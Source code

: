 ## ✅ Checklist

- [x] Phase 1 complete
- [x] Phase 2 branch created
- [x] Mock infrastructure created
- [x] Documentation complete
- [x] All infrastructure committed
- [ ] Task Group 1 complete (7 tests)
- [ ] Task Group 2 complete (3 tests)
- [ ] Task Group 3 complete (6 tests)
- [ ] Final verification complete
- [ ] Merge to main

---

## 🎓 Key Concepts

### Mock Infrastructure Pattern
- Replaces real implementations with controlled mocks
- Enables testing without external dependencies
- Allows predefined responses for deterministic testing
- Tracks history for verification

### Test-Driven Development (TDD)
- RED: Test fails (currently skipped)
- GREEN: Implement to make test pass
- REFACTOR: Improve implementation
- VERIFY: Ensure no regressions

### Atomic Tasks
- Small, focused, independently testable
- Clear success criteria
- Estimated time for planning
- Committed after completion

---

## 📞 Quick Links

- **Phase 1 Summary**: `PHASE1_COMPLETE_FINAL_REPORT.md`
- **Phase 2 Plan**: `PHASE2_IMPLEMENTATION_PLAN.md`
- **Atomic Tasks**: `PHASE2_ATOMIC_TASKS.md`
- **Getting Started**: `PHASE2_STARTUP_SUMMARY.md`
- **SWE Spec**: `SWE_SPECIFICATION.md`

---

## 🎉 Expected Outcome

○ ○ ○ ○ ○

**Task details**: Copy out the lines above word for word, stopping after the line containing "### Mock Infrastructure Pattern".

**Problem solution**:
Source code

: ## ✅ Checklist

- [x] Phase 1 complete
- [x] Phase 2 branch created
- [x] Mock infrastructure created
- [x] Documentation complete
- [x] All infrastructure committed
- [ ] Task Group 1 complete (7 tests)
- [ ] Task Group 2 complete (3 tests)
- [ ] Task Group 3 complete (6 tests)
- [ ] Final verification complete
- [ ] Merge to main

---

## 🎓 Key Concepts

### Mock Infrastructure Pattern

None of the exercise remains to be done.